If you over feed a raw fed dog, it will cause digestive upset. I think the same goes for kibble fed dogs. Feed less and I suspect the problem will go away. I think a dog would need about half as much EVO or Orijen than the lower quality kibbles. If I were a kibble feeder switching to one of those two, I would start at half the volume then adjust according to whether the dog looses or gains weight.


----------



## whiteleo (Sep 7, 2008)

I still don't think that is the only issue still, there yet is stuff in grain free diets that can cause stomach upset so people assume that it is bad and that they should go back to a kibble with grains in them. I really think it lies in how to cleanse a system like we do when switching a dog to a raw diet.
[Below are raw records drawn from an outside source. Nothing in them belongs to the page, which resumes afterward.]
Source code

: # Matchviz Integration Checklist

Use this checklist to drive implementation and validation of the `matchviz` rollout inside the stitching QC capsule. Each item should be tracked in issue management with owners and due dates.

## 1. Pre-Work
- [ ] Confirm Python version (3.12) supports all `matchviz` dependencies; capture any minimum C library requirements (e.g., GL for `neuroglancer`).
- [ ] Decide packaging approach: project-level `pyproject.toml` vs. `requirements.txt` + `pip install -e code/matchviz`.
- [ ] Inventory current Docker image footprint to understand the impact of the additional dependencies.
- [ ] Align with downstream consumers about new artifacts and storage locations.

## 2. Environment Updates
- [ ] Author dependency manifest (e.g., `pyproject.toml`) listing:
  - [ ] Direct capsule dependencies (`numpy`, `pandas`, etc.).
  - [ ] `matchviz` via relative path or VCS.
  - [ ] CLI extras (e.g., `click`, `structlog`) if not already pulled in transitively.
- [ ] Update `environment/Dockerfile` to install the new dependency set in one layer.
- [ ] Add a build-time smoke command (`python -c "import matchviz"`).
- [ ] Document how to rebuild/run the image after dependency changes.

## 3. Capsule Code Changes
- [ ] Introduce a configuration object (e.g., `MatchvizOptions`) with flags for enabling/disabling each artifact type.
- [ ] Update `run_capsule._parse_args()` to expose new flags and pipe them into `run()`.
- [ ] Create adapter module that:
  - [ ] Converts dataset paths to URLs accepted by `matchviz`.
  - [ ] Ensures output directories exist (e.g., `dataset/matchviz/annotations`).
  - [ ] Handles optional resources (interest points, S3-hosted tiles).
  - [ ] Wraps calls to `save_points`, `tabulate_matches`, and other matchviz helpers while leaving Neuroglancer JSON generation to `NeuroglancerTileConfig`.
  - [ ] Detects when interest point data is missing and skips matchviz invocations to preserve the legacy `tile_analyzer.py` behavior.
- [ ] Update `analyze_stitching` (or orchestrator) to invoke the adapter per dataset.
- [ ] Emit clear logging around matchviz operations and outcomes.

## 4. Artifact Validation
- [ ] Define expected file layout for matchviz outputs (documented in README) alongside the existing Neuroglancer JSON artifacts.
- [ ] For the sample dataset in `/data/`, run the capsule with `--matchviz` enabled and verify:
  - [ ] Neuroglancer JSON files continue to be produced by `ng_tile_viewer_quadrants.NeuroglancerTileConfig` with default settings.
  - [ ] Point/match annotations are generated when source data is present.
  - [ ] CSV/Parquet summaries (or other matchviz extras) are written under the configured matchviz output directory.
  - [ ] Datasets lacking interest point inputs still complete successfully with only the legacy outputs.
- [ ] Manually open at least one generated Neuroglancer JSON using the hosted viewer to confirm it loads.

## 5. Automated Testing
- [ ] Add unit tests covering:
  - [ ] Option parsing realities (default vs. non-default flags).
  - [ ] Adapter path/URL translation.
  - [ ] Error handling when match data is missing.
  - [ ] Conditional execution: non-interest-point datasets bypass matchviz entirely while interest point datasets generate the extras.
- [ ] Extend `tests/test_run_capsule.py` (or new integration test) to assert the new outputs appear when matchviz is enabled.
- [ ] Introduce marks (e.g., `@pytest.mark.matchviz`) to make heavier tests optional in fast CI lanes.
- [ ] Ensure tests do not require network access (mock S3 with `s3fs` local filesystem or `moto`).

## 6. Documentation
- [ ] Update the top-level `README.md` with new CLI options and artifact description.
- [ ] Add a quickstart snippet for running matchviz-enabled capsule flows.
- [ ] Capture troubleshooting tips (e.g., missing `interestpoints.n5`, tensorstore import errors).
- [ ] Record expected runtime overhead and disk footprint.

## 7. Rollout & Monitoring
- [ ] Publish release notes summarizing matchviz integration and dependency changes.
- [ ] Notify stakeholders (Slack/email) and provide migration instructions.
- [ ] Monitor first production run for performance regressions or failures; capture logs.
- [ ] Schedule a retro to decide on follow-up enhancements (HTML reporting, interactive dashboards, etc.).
Do we not know that the dog simply is not trying
to rid it self of all the crap it's built up in it's system and it just takes some time to get out.


----------



## Doc (Jan 17, 2009)

who dat giten dair colon cleansed? Ifn Tater, Lucy, and old Mutt drank to much frem da paster creek, day al gonna get cleaned out. Day ortta no dat muddy stanky weter aint no goodt fer dem by naw.


----------



## beachgirl (Dec 3, 2008)

Always make a switch to a new food slowly................stay away from corn, wheat, soy and dairy...............gas isn't a bad thing but once you get them switched to a healthy food, the gas should let up:wink:


----------